## RECORDED INFORMATION
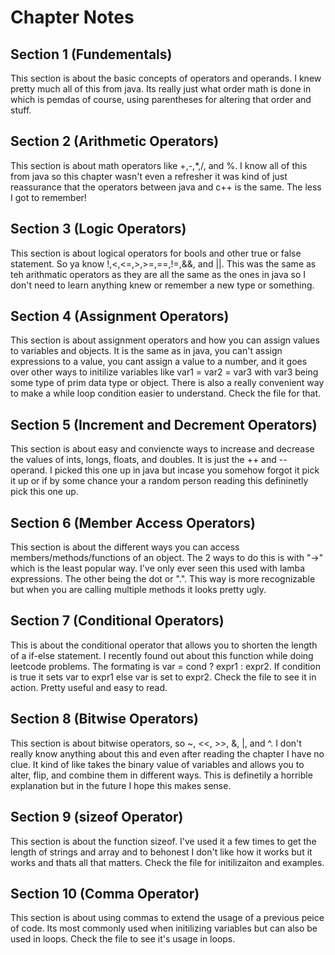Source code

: # Chapter Notes

## Section 1 (Fundementals)

This section is about the basic concepts of operators and operands. I knew pretty much all of this from java. Its really just what order math is done in which is pemdas of course, using parentheses for altering that order and stuff.

## Section 2 (Arithmetic Operators)

This section is about math operators like +,-,*,/, and %. I know all of this from java so this chapter wasn't even a refresher it was kind of just reassurance that the operators between java and c++ is the same. The less I got to remember!

## Section 3 (Logic Operators)

This section is about logical operators for bools and other true or false statement. So ya know !,<,<=,>,>=,==,!=,&&, and ||. This was the same as teh arithmatic operators as they are all the same as the ones in java so I don't need to learn anything knew or remember a new type or something.

## Section 4 (Assignment Operators)

This section is about assignment operators and how you can assign values to variables and objects. It is the same as in java, you can't assign expressions to a value, you cant assign a value to a number, and it goes over other ways to initilize variables like var1 = var2 = var3 with var3 being some type of prim data type or object. There is also a really convenient way to make a while loop condition easier to understand. Check the file for that.

## Section 5 (Increment and Decrement Operators)

This section is about easy and conviencte ways to increase and decrease the values of ints, longs, floats, and doubles. It is just the ++ and -- operand. I picked this one up in java but incase you somehow forgot it pick it up or if by some chance your a random person reading this defininetly pick this one up.

## Section 6 (Member Access Operators)

This section is about the different ways you can access members/methods/functions of an object. The 2 ways to do this is with "->" which is the least popular way. I've only ever seen this used with lamba expressions. The other being the dot or ".". This way is more recognizable but when you are calling multiple methods it looks pretty ugly.

## Section 7 (Conditional Operators)

This is about the conditional operator that allows you to shorten the length of a if-else statement. I recently found out about this function while doing leetcode problems. The formating is var = cond ? expr1 : expr2. If condition is true it sets var to expr1 else var is set to expr2. Check the file to see it in action. Pretty useful and easy to read.

## Section 8 (Bitwise Operators)

This section is about bitwise operators, so ~, <<, \>\>, &, |, and ^. I don't really know anything about this and even after reading the chapter I have no clue. It kind of like takes the binary value of variables and allows you to alter, flip, and combine them in different ways. This is definetily a horrible explanation but in the future I hope this makes sense.

## Section 9 (sizeof Operator)

This section is about the function sizeof. I've used it a few times to get the length of strings and array and to behonest I don't like how it works but it works and thats all that matters. Check the file for initilizaiton and examples.

## Section 10 (Comma Operator)

This section is about using commas to extend the usage of a previous peice of code. Its most commonly used when initilizing variables but can also be used in loops. Check the file to see it's usage in loops.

## TASK DESCRIPTION
Where the data above reaches the line holding "## Section 2 (Arithmetic Operators)", begin printing, and stop after the line holding "This section is about the different". Each line must be reproduced exactly, with nothing else added.

## THE ANSWER
## Section 2 (Arithmetic Operators)

This section is about math operators like +,-,*,/, and %. I know all of this from java so this chapter wasn't even a refresher it was kind of just reassurance that the operators between java and c++ is the same. The less I got to remember!

## Section 3 (Logic Operators)

This section is about logical operators for bools and other true or false statement. So ya know !,<,<=,>,>=,==,!=,&&, and ||. This was the same as teh arithmatic operators as they are all the same as the ones in java so I don't need to learn anything knew or remember a new type or something.

## Section 4 (Assignment Operators)

This section is about assignment operators and how you can assign values to variables and objects. It is the same as in java, you can't assign expressions to a value, you cant assign a value to a number, and it goes over other ways to initilize variables like var1 = var2 = var3 with var3 being some type of prim data type or object. There is also a really convenient way to make a while loop condition easier to understand. Check the file for that.

## Section 5 (Increment and Decrement Operators)

This section is about easy and conviencte ways to increase and decrease the values of ints, longs, floats, and doubles. It is just the ++ and -- operand. I picked this one up in java but incase you somehow forgot it pick it up or if by some chance your a random person reading this defininetly pick this one up.

## Section 6 (Member Access Operators)

This section is about the different ways you can access members/methods/functions of an object. The 2 ways to do this is with "->" which is the least popular way. I've only ever seen this used with lamba expressions. The other being the dot or ".". This way is more recognizable but when you are calling multiple methods it looks pretty ugly.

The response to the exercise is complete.